The number of wood warbler fledglings increased following passage through a warmer Mediterranean, although explanatory capacity was somewhat limited and the increase in number of fledglings over the observed range in passage temperature (0.5 fledglings) was small compared to the range in annual mean FPBA (1.4–5.0 fledglings). No other species exhibited carry-over effects on fledgling production, which is perhaps not surprising given the role of nest predation in determining fledging rates.

Breeding weather effects on phenology and reproductive performance

We found no evidence that spotted flycatcher mean breeding date was associated with weather conditions on the breeding grounds. This is compatible with the lack of a long-term trend in timing of breeding (Baillie et al. 2012). Redstart and wood warbler advanced their breeding dates in response to warmer temperatures during early spring on their breeding grounds despite spending the winter over 5,000 km away. This is highly unlikely to arise through correlations between weather conditions on the breeding grounds and those elsewhere in the species’ geographic ranges as such associations are almost invariably insignificant and always limited in magnitude (Supplementary Table S4). Moreover, the statistical analyses took passage and winter weather into account. We therefore suspect that redstarts and wood warblers are partially able to adjust breeding dates to conditions on the breeding grounds by altering the interval between arrival and onset of egg laying (Both and Visser 2001; Weidinger and Kral 2007).
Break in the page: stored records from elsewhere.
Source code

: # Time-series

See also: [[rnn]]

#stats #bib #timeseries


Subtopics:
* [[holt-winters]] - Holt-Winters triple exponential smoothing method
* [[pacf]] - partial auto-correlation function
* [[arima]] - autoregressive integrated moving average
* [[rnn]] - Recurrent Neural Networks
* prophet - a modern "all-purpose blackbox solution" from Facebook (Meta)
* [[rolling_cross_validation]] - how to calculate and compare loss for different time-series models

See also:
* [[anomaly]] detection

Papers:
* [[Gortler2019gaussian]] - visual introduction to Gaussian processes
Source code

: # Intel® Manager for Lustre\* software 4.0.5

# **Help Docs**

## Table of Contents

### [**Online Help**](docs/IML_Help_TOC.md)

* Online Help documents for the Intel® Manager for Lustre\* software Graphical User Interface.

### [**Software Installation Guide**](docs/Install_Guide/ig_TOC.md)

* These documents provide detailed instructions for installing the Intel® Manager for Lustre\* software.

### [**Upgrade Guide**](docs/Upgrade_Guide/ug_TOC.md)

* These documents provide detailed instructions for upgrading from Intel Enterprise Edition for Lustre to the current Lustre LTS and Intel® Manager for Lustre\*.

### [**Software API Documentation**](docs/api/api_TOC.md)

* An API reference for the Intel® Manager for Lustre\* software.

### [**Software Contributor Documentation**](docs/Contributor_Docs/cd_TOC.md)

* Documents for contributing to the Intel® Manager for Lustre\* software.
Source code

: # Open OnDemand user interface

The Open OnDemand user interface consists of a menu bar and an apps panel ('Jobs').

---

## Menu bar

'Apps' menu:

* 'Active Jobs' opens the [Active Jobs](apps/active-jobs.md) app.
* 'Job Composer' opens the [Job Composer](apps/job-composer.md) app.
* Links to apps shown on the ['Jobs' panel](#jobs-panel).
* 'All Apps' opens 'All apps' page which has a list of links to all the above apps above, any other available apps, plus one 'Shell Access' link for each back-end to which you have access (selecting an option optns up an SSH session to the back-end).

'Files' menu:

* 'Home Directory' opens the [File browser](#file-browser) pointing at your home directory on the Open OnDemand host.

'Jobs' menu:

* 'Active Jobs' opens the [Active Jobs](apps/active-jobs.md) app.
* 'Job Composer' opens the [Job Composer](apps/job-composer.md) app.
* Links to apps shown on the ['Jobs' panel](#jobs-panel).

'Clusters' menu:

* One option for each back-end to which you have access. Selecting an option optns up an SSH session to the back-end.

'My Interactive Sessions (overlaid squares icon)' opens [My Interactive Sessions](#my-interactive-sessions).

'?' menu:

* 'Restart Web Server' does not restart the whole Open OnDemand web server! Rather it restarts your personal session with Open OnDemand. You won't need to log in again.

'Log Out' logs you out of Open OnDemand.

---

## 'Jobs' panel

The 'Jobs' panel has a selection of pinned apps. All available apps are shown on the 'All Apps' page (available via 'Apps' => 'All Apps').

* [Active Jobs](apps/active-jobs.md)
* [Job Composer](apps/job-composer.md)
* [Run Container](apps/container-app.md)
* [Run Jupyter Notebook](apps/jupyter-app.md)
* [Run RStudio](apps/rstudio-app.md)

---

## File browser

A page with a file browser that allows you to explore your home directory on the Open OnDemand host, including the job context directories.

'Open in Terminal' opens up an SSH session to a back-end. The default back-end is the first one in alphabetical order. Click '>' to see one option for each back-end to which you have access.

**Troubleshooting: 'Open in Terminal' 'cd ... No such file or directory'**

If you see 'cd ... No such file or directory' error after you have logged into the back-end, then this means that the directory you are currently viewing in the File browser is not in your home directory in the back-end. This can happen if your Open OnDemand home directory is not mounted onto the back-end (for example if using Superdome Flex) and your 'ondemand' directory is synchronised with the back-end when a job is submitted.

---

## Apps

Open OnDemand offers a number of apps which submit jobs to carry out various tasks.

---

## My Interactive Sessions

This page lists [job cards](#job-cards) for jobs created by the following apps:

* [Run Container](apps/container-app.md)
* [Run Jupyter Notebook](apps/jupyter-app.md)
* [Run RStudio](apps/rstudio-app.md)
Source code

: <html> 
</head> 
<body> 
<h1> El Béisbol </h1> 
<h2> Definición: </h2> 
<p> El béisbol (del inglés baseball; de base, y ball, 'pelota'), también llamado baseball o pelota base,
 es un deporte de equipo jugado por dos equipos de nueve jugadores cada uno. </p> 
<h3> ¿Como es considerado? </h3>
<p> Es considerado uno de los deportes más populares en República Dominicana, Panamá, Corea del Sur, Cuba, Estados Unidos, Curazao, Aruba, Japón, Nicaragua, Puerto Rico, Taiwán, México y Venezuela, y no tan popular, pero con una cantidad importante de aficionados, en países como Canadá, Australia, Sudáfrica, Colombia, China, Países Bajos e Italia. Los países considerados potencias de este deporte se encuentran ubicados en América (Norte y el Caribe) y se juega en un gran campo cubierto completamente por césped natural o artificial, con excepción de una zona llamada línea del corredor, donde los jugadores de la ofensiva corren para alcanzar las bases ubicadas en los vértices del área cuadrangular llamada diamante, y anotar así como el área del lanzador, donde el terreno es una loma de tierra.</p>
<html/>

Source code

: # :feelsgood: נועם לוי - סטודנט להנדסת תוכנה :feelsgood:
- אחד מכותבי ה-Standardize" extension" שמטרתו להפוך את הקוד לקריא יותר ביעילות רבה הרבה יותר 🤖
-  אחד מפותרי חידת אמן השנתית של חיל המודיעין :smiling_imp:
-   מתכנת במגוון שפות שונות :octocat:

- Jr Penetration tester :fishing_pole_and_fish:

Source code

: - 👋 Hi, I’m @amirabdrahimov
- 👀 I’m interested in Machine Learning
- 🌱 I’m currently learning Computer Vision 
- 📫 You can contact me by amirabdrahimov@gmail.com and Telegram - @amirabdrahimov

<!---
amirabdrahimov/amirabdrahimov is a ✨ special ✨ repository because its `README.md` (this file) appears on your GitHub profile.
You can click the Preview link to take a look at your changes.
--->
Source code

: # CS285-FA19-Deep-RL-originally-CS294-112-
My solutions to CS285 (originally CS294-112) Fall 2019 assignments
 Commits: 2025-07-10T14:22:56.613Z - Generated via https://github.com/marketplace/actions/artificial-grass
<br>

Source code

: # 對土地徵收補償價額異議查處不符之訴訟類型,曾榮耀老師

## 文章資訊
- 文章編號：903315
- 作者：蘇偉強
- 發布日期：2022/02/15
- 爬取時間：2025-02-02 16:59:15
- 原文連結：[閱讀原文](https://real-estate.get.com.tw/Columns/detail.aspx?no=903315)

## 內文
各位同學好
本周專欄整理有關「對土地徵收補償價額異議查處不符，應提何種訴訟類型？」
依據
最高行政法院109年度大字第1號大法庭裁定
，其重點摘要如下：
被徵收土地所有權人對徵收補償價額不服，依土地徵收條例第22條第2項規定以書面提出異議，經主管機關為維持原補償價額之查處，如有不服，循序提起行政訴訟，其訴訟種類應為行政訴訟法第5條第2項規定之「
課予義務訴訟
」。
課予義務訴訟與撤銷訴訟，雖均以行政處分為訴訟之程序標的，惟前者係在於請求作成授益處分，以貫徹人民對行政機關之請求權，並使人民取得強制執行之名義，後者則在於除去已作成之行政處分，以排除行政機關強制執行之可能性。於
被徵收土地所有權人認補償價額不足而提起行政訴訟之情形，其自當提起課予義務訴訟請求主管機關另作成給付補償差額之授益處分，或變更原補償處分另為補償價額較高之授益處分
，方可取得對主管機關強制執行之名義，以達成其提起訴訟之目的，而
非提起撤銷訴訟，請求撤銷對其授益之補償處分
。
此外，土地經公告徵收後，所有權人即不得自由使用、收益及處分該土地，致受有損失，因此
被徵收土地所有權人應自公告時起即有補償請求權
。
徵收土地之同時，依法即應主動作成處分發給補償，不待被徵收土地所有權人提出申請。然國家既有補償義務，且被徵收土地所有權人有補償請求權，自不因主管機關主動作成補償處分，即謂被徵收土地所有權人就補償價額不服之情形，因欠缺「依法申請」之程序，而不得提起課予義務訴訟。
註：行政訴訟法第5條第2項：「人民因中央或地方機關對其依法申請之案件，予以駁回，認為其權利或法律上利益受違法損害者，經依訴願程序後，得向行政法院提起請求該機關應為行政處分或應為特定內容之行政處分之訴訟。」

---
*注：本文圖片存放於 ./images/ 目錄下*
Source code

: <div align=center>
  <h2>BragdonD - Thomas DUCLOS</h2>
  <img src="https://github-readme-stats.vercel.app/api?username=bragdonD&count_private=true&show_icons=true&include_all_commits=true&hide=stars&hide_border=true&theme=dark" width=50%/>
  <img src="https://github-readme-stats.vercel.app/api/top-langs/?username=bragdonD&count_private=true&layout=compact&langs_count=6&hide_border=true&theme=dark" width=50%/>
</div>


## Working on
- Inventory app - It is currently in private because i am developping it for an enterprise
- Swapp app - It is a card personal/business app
Redstarts and wood warblers have advanced their breeding dates by fewer than 1.5 days per 1 °C increase in spring temperature. This seems unlikely to be sufficient to track fully changes in the timing of peak caterpillar abundance (an important nestling food source in these species; Cramp and Perrins 1988–1993) arising from spring warming (Visser et al. 2006; Vatka et al. 2011). In all our focal species neither the annual mean brood size or FPBA are adversely influenced by warmer breeding conditions. Carry-over effects from the passage or wintering grounds also invariably have a stronger influence on brood size than weather at the breeding sites.

Conclusions

We find strong evidence of carry-over effects on the breeding dates of three Afro-European migrants of regional conservation concern (redstart, wood warbler and spotted flycatcher). These carry-over effects explained more of the annual variation in lay dates than breeding ground climate, and primarily arose from earlier breeding following passage through a warmer Mediterranean. In addition redstarts bred earlier following higher Sahel rainfall, and this effect was stronger than that of passage temperature. Carry-over effects from weather on the non-breeding grounds also influenced migrant’s breeding performance. Their explanatory power was rather limited, as expected due to the influence of other factors such as predation on breeding success. Notably, carry-over effects typically explained more of the variation in breeding performance, particularly brood size, than weather on the breeding grounds. Indeed, there was no evidence that warmer breeding conditions were associated with reduced reproductive performance, contrasting with recent concerns regarding the impacts of climate change on migrants’ breeding grounds on their reproductive success. The carry-over effects that we detect were not always mediated by lay-date; the mechanisms driving these carry-over effects thus remain unclear, although they could arise from impacts on physiological condition. Our results demonstrate that climatic variation on migrants’ wintering and passage geographic ranges can determine their breeding phenology and performance, thus complicating assessment of the drivers of their marked population declines.